The New York Times reports that the Democratic House campaign committee is running ads on Christian radio stations to remind listeners about the GOP’s plan last year to partially privatize Social Security. The ad, "scheduled to begin running Wednesday in five House districts in Kentucky, Ohio, Indiana and Virginia," suggests "that the Social Security approach championed by Mr. Bush and many Congressional Republicans could undermine the stability of the retirement program while adding $2 trillion in federal debt.”

The midterms
One of Democrats' previously touted Iraq war veteran candidates went down in defeat last night in Kentucky. John Yarmuth defeated Iraq war vet Andrew Horne, 54%-32%, for the right to challenge GOP Rep. Anne Northup in the fall. – Courier-Journal

Lt. Gov.
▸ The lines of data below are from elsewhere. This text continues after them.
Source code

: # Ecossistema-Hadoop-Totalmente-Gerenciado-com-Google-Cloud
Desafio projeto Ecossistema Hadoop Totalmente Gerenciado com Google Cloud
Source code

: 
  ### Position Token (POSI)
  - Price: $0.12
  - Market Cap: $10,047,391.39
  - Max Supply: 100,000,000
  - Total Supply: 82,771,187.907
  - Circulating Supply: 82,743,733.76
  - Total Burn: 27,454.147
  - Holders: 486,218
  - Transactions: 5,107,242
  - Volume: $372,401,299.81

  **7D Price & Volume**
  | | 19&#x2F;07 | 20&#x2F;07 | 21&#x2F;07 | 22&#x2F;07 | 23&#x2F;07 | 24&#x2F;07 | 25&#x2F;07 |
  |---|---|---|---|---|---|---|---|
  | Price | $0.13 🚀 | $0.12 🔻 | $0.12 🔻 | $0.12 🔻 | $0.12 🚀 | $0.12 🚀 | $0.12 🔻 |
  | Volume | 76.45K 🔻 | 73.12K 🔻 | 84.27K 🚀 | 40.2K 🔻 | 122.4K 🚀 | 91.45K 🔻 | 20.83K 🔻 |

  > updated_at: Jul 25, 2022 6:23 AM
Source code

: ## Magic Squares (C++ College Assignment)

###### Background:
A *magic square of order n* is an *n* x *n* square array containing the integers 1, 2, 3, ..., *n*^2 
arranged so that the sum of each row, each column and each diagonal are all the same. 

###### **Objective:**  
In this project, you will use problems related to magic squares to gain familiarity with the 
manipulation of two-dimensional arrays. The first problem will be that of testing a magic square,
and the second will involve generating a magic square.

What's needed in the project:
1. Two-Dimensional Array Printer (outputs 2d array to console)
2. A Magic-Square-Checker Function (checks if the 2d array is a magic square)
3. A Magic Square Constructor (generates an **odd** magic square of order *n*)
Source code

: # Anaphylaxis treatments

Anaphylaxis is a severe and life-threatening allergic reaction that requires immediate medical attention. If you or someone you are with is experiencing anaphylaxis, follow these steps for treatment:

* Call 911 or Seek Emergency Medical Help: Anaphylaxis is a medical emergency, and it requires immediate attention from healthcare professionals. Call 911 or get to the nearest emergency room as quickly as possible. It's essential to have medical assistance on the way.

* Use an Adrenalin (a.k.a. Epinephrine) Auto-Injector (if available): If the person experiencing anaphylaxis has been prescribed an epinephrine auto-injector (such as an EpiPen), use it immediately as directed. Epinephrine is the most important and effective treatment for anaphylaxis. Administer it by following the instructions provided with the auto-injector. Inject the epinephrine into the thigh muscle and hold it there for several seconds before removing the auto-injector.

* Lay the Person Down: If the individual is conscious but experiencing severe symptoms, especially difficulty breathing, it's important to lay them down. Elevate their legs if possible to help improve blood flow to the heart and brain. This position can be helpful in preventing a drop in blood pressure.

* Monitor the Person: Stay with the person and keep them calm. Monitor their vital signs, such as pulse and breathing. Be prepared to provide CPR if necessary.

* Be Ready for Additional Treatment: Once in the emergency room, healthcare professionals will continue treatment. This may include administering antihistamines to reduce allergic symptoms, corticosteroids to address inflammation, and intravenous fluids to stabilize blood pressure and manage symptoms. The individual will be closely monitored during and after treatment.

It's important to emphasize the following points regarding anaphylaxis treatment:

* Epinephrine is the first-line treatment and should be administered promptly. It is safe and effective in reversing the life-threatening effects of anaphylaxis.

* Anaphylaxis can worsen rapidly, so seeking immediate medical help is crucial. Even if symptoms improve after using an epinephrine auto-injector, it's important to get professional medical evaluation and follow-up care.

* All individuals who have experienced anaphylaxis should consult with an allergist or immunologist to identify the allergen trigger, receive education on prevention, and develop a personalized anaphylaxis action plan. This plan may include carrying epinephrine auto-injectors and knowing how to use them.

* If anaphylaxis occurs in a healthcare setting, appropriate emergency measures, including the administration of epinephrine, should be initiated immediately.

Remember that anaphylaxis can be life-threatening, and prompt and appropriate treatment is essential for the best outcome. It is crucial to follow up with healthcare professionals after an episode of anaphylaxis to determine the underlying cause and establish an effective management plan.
Kerry Healey (R) is distancing herself from President Bush and the national GOP while softening her stance on immigration as she runs for governor of Massachusetts, notes the Boston Globe.

In New Jersey, Senate candidate Tom Kean Jr. (R) holds a press conference on immigration in Jersey City at 10:30 am.

In Oregon, Ron Saxton won the GOP gubernatorial primary and will now face potentially vulnerable Gov. Ted Kulongoski (D). More: “Elections officials late Tuesday reported 32 percent of the state's 2 million voters had cast ballots. That number wasn't final but was on its way to a record low turnout for an Oregon vote-by-mail primary.” – The Oregonian

The Pittsburgh Post-Gazette on Democrat Bob Casey’s expected primary victory in Pennsylvania: “The nation's most anticipated U.S. Senate matchup became official last night as… Casey shrugged off the opposition of two liberal rivals to claim the spot on the November ballot opposite U.S. Sen. Rick Santorum… In early tallies, Mr. Casey had collected more than 80 percent of the Democratic votes while his rivals, Alan Sandals and Chuck Pennacchio, were stuck in single digits.”

The AP adds that an “effort by Pennsylvania voters to oust state lawmakers over a big pay raise cost at least 13 incumbents their jobs, including both of the Senate's top Republicans. The pay hikes were passed in the middle of the night last year, then repealed by legislators under public pressure.” And, “Iraq War veteran Patrick Murphy defeated a former county commissioner in a Democratic primary for the right to take on freshman Republican Rep. Mike Fitzpatrick in a swing district in the Philadelphia suburbs.”